• Problem to solve: Return every line of the records that includes the string "kernel".

• Data records:
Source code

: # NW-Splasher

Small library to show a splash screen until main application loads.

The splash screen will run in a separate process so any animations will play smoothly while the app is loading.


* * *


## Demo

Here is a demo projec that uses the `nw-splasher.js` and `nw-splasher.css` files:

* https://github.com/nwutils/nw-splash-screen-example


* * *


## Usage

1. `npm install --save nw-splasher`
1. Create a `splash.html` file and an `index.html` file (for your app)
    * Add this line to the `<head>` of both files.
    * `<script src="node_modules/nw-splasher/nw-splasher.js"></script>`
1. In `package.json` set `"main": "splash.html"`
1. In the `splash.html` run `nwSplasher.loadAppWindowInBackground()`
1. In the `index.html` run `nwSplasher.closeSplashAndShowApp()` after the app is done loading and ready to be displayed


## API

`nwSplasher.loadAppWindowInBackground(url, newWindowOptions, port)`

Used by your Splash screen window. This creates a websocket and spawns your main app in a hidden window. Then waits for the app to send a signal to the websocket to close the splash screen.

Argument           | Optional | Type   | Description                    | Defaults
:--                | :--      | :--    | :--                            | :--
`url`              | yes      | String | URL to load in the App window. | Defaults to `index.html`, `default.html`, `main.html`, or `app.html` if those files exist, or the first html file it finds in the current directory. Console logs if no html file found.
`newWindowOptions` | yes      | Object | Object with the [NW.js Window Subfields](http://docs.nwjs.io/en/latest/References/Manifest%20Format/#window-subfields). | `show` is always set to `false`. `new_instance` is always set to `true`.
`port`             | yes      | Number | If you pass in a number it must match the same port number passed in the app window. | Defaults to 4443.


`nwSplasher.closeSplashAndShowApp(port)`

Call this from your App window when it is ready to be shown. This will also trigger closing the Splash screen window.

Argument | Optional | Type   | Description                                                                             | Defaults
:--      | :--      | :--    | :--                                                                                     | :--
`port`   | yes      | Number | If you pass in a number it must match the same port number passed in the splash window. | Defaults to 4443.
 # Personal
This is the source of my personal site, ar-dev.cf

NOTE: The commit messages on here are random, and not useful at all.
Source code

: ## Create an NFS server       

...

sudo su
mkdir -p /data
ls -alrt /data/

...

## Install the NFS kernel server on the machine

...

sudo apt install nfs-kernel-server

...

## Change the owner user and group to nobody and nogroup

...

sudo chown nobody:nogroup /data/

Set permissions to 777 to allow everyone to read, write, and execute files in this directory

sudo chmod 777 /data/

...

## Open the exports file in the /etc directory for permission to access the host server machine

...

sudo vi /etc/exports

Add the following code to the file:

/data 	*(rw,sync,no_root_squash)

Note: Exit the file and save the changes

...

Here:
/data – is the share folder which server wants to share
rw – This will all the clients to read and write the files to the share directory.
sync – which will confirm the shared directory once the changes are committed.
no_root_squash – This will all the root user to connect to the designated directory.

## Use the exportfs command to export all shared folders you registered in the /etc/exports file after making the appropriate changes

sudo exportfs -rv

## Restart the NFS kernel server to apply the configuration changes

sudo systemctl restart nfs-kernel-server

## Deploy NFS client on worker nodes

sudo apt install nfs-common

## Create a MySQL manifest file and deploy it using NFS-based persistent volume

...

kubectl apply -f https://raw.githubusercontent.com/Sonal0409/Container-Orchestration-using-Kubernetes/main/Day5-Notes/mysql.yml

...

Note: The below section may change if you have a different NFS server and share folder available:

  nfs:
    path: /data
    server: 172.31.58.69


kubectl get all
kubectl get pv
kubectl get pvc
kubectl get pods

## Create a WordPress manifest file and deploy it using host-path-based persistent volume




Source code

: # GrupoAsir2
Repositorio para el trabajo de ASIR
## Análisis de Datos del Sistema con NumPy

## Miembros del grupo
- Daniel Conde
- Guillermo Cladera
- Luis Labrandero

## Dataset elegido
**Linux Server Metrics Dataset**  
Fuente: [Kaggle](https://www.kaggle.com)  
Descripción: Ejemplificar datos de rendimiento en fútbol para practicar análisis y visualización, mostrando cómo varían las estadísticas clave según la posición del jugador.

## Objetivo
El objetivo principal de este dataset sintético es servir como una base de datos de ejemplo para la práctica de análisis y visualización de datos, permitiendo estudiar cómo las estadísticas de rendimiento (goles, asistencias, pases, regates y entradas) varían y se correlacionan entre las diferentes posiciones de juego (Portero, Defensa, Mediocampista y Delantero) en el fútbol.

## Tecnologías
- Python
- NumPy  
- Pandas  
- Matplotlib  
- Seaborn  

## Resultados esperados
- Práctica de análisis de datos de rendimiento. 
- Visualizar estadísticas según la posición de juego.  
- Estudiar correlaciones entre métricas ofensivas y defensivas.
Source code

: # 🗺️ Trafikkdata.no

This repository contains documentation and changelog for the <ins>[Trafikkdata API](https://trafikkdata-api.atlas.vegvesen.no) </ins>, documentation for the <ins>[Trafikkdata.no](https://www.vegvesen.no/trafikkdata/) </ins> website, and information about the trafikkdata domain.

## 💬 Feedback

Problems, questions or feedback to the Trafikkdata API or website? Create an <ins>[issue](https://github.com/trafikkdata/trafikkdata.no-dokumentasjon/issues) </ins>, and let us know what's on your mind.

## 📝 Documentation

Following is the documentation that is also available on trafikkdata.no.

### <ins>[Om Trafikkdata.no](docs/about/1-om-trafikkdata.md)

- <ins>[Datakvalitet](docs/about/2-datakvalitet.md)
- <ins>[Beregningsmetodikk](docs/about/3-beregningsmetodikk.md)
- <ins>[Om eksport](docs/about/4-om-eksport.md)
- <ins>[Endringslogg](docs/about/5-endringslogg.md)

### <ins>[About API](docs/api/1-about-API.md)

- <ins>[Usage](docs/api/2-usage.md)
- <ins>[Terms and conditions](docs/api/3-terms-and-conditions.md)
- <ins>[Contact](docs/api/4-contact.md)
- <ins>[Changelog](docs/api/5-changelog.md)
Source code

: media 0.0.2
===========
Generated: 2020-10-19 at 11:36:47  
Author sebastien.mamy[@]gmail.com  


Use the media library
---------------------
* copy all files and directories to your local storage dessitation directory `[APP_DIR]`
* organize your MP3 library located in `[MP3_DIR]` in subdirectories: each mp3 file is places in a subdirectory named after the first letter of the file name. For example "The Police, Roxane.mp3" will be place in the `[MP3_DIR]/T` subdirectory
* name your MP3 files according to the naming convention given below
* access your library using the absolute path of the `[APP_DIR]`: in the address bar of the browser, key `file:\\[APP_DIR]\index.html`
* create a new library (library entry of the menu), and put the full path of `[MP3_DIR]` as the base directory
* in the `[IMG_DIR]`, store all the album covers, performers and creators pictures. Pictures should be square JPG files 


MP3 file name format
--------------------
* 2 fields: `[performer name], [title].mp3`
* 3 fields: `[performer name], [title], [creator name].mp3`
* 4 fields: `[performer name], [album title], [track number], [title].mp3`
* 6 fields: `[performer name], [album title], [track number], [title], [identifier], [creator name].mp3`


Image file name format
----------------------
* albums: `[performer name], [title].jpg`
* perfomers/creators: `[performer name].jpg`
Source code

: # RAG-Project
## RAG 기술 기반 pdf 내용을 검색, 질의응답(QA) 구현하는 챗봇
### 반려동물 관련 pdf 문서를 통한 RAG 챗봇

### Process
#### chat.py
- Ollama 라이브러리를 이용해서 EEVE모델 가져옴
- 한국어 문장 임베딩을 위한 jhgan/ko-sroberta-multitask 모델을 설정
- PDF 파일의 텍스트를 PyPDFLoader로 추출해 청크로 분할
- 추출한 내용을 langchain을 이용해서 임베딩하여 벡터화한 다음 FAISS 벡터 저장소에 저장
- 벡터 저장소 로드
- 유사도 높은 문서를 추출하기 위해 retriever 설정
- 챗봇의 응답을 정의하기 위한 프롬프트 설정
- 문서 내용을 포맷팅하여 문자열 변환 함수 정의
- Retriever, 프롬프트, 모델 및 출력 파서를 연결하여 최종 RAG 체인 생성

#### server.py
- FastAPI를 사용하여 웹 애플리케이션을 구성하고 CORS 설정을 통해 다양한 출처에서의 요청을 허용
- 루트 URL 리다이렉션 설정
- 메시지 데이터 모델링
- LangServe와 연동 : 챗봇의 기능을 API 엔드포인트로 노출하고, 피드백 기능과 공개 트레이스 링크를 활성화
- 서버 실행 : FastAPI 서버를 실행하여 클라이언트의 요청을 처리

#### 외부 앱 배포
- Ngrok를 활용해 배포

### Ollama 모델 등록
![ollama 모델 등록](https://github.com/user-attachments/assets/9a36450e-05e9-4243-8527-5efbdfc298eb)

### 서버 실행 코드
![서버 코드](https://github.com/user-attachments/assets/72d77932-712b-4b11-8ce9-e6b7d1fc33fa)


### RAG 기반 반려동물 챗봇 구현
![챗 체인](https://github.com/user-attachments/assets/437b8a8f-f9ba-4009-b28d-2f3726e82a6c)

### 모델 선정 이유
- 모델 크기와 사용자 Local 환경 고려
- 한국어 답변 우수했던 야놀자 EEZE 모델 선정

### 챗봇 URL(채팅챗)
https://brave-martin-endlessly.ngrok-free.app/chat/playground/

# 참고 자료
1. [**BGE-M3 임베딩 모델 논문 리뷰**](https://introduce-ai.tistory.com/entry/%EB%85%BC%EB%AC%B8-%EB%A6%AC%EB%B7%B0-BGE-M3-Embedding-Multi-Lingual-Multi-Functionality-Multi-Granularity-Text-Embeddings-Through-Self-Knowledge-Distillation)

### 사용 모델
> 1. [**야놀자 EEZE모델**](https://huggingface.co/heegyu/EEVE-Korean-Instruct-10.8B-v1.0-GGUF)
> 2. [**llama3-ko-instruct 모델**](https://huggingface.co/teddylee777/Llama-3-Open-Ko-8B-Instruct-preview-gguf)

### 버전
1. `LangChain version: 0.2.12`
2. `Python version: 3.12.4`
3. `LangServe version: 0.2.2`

• Answer to this problem:
## Install the NFS kernel server on the machine
sudo apt install nfs-kernel-server
## Restart the NFS kernel server to apply the configuration changes
sudo systemctl restart nfs-kernel-server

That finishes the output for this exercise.